Eyüp'teki Oyuncakçı Çıkmazı'nda karşılıklı iki sıra halinde dizilen dükkânlarda yıllarca nice oyuncak üretilip satıldı. Aralarında kimler yoktu ki? Cahit Sıtkı Tarancı'nın Çocukluk adlı şiirinde “Affan Dedeye para saydım / Sattı bana çocukluğumu” mısralarıyla anılan Affan Dede de Eyüp'te Mevlevi dervişi bir oyuncakçıydı. Eyüp'ün gözdesi olan, ötmeye başladı mı durmak bilmeyen “kaynana zırıltısı”, yeni gelinler tarafından muhtemelen kaynanalarına nispet olsun diye kucak kucak alınırdı. Hacıyatmazlar, toplar ve cambazların yanı sıra tahtadan çift beygirli at arabaları, topaç, tel dolap, Karagöz-Hacivat gibi oyuncaklar ise çok sevilirdi.

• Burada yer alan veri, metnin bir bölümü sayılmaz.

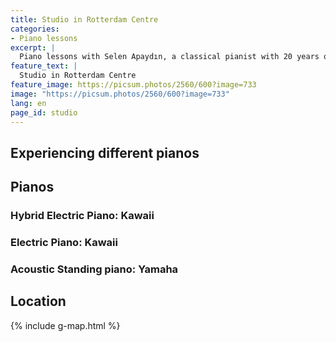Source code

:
 ```yaml
---
title: Studio in Rotterdam Centre
categories:
- Piano lessons
excerpt: |
  Piano lessons with Selen Apaydın, a classical pianist with 20 years of experience. Offering private lessons for all levels, in-person in Rotterdam Centrum or online. Learn music theory, artistic values, and composition techniques. Enhance your skills with expert guidance from a concert pianist!
feature_text: |
  Studio in Rotterdam Centre
feature_image: https://picsum.photos/2560/600?image=733
image: "https://picsum.photos/2560/600?image=733"
lang: en
page_id: studio
---
```


## Experiencing different pianos

## Pianos

### Hybrid Electric Piano: Kawaii

### Electric Piano: Kawaii

### Acoustic Standing piano: Yamaha

## Location

{% include g-map.html %}
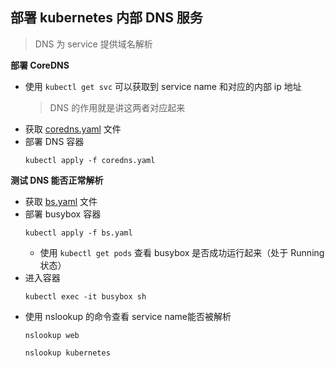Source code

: ## 部署 kubernetes 内部 DNS 服务
> DNS 为 service 提供域名解析

__部署 CoreDNS__
- 使用 `kubectl get svc` 可以获取到 service name 和对应的内部 ip 地址
    > DNS 的作用就是讲这两者对应起来
- 获取 [coredns.yaml](https://github.com/lcePolarBear/Kubernetes_Basic_Config_Note/blob/master/%E6%89%80%E9%9C%80%E8%A6%81%E7%9A%84%E6%96%87%E4%BB%B6/coredns.yaml) 文件
- 部署 DNS 容器
    ```
    kubectl apply -f coredns.yaml
    ```

__测试 DNS 能否正常解析__
- 获取 [bs.yaml](https://github.com/lcePolarBear/Kubernetes_Basic_Config_Note/blob/master/%E6%89%80%E9%9C%80%E8%A6%81%E7%9A%84%E6%96%87%E4%BB%B6/bs.yaml) 文件
- 部署 busybox 容器
    ```
    kubectl apply -f bs.yaml
    ```
    - 使用 `kubectl get pods` 查看 busybox 是否成功运行起来（处于 Running 状态）
- 进入容器
    ```
    kubectl exec -it busybox sh
    ```
- 使用 nslookup 的命令查看 service name能否被解析
    ```
    nslookup web
    ```
    ```
    nslookup kubernetes
    ```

19. yüzyıl başlarında 25-30 oyuncakçı dükkanı faal iken, 1921'de Eyüp Çarşısı'ndaki bir yangın sonucu Oyuncakçı Çıkmazı'ndan geriye sadece iki dükkân kaldı. Tesadüfe bakın ki, Batı tarzı oyuncaklar satan Japon Mağazası'nın İstiklal Caddesi'nde açılması da hemen hemen aynı döneme denk gelir. Burada askerler, tanklar, kovboy şapkaları, minyatür mutfaklar, Japon bebekler, yelpazeler gibi alışılagelenden farklı oyuncaklar satılıyordu.

Modern çağla beraber oyuncaklar da teknolojinin süratli ama hırçın ellerine teslim edildi. Bugün bize çocukluğumuzu satacak bir Affan Dede peşindeyiz; lakin bilgisayar oyunlarının işgali karşısında ne onu, ne de çocukluğumuzu seçebiliyor gözlerimiz. Topacın sesi çok uzakta şimdi, bez bebekler ise yalnızlıktan sıkılıp çoktan mazinin kollarına sığındılar.